Avventure/ 3: Le illustratrici cattive vanno dappertutto

[di Giulia Sagramola]

Il primo marzo Teiera ha compiuto due anni. E come al solito, siamo in ritardo. Abbiamo iniziato portando le nostre prime creazioni nel 2010 al Festival Internazionale di fumetto Bilbolbul a Bologna.
Avevamo preparato i primi piccoli libri fotocopiati, spillati o cuciti a mano: La Faccia di Cristina Spanò; Cosas Raras di Giulia Sagramola; il piccolo poster Paesaggio di Serena Federici; e la piccola storia Due di Alvaro Ortiz.
Fin dall'inizio, per noi autoproduzione ha significato ideare, progettare, realizzare e vendere autonomamente libri e altro prodotti editoriali creati da noi e da artisti invitati a partecipare al progetto, in assoluta libertà. Senza filtri.


Da allora continuiamo a realizzare libri artigianali secondo lo stesso modello: invitiamo a collaborare amici, colleghi o artisti che ci piacciono; spieghiamo loro le condizioni; e, se accettano, pubblichiamo, assembliamo e promuoviamo i loro lavori.
In generale, gli artisti che pubblichiamo ci raccontano la loro idea, ne discutiamo, poi, a tavole finite, impaginiamo, a volte creando anche la grafica, a volte mantenendo il progetto grafico originale della proposta.
A Teiera siamo in tre: Cristina Spanò (qui sotto, a sinistra) e Giulia Sagramola (a destra) le fondatrici; e, dallo scorso ottobre, si è aggiunta Sarah Mazzetti (quella che si capisce subito che ha studiato allo IED)


Teiera è nata in un periodo particolare delle nostre vite. Cristina si trasferiva a Barcellona; io mi stavo laureando; ma volevamo continuare a lavorare insieme, a distanza. Realizzare piccoli progetti editoriali, condividerli via Internet per poi stamparli e rilegarli a mano era una cosa che potevamo fare. Abbiamo pensato che il risultato della stampa in copisteria non sarebbe stato molto di diverso, a Bologna o a Barcellona.

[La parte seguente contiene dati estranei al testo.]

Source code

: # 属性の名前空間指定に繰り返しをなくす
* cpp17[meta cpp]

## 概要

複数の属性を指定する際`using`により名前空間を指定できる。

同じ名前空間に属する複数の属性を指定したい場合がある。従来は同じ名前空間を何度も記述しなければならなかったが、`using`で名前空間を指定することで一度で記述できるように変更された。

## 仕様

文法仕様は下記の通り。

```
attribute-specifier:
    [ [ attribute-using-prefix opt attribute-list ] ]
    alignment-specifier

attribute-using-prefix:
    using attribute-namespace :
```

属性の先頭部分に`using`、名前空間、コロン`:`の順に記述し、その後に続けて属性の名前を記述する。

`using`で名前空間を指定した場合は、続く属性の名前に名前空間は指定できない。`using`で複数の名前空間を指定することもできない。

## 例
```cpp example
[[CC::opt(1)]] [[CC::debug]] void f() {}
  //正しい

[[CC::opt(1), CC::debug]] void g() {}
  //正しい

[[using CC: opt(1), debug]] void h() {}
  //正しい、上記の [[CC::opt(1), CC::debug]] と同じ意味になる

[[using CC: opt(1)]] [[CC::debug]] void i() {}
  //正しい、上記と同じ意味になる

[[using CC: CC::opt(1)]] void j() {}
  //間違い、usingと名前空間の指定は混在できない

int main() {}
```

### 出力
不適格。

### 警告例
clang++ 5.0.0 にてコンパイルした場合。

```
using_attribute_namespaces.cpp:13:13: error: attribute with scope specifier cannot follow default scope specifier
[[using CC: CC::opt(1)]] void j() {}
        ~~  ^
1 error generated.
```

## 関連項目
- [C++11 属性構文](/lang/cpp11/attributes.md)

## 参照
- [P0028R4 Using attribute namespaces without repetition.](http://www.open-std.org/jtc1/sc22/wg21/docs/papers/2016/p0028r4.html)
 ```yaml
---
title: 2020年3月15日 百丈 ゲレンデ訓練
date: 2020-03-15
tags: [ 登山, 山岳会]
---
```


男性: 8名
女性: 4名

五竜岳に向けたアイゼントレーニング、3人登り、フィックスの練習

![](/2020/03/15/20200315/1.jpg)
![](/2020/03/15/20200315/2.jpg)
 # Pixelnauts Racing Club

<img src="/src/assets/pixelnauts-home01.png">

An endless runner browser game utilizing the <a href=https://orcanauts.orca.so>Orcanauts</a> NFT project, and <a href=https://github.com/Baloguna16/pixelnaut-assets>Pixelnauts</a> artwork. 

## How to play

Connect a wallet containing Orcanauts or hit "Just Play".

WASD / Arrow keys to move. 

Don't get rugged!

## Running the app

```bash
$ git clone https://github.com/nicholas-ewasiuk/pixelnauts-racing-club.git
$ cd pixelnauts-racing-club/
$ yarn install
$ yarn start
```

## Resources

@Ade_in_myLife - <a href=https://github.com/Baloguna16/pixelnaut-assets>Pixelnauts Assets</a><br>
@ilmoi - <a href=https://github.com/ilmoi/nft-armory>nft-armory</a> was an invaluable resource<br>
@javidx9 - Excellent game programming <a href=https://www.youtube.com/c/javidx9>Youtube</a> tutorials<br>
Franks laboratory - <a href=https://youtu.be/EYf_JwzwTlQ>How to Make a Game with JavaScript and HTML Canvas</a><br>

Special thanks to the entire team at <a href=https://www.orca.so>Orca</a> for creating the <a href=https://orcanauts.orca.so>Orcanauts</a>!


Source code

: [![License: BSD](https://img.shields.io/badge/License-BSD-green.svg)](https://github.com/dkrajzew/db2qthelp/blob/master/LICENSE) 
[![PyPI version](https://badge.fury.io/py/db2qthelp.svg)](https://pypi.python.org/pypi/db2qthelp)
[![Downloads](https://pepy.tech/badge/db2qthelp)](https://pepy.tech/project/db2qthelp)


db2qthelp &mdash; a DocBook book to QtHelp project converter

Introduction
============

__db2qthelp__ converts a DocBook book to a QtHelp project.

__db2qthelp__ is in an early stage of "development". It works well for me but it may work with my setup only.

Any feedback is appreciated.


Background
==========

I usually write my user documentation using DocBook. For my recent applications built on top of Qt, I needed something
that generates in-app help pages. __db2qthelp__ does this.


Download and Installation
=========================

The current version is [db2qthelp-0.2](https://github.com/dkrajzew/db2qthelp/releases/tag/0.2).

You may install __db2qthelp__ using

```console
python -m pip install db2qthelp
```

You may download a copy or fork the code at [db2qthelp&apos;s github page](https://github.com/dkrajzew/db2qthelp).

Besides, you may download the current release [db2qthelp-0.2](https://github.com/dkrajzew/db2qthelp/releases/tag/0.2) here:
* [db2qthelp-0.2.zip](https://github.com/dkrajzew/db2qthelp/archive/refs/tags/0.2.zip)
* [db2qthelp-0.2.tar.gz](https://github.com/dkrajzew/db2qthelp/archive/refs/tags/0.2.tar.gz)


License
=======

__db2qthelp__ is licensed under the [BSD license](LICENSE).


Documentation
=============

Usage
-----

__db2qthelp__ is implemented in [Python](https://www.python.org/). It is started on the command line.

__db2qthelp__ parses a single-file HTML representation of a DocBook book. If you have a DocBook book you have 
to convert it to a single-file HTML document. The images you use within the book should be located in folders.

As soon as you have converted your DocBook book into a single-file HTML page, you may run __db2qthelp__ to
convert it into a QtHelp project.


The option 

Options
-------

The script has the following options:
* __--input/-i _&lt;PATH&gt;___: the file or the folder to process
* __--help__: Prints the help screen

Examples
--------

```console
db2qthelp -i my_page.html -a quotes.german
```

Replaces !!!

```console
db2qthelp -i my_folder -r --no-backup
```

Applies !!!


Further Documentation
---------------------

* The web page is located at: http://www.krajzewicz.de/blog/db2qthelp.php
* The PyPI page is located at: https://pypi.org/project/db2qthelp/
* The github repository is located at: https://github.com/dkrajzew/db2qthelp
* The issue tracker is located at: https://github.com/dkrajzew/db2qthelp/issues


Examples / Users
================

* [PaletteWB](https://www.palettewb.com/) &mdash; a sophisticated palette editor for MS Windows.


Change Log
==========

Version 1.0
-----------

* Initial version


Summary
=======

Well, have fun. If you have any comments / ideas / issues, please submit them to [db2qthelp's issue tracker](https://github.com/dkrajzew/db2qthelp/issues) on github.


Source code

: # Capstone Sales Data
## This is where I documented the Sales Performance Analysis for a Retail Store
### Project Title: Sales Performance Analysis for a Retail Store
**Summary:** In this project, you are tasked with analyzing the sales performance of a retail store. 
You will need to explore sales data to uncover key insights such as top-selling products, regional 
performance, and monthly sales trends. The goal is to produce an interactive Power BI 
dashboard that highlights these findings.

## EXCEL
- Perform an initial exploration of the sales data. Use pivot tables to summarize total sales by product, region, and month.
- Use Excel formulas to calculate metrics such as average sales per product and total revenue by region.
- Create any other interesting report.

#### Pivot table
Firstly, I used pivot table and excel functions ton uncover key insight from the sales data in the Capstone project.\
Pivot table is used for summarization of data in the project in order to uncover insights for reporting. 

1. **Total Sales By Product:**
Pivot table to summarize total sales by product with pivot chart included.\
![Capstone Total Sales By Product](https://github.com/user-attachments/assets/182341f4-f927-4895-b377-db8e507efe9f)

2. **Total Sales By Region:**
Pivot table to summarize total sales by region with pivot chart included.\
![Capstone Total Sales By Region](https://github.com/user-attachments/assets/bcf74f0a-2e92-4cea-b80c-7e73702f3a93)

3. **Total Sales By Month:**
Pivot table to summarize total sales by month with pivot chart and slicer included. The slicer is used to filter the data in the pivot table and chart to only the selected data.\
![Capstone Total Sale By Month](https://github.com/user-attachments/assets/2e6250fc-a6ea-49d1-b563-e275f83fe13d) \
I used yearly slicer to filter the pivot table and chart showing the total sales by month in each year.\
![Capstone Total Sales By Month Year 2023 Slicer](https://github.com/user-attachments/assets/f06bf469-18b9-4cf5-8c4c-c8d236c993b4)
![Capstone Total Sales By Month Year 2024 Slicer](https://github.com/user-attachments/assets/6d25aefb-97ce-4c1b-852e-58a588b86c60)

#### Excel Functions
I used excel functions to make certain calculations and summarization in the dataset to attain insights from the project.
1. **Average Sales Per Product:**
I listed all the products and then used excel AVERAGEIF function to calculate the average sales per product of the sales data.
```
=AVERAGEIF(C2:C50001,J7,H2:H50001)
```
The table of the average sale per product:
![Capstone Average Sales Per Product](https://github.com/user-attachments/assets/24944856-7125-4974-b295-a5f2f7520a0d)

E questo significava anche avere due mercati: mentre io mi occupavo di promuovere e vendere le nostre creazioni in Italia, Cristina poteva fare altrettanto a Barcellona, frequentando gli eventi legati all'autoproduzione e al libro d'artista.


L'idea di realizzare a mano i nostri libri ci entusiasmava: entrambe passiamo (a volte anche lavorando) troppo tempo al computer; tornare a realizzare qualcosa manualmente, per quanto potesse essere un'attività puramente meccanica, come cucire 50 libretti, ci sembrava il massimo.  Ancora oggi, realizzare i nostri libri ci costringe a staccarci dallo schermo, a riacquistare il piacere dell'uso delle mani, a ritrovare materiali e strumenti che avevamo imparato a usare studiando cartotecnica. Un piacere che rimane anche se, come a volte è accaduto, si deve fare tutto in fretta, all'ultimo minuto, prima, se non durante, una fiera del fumetto o un mercatino di editoria indipendente.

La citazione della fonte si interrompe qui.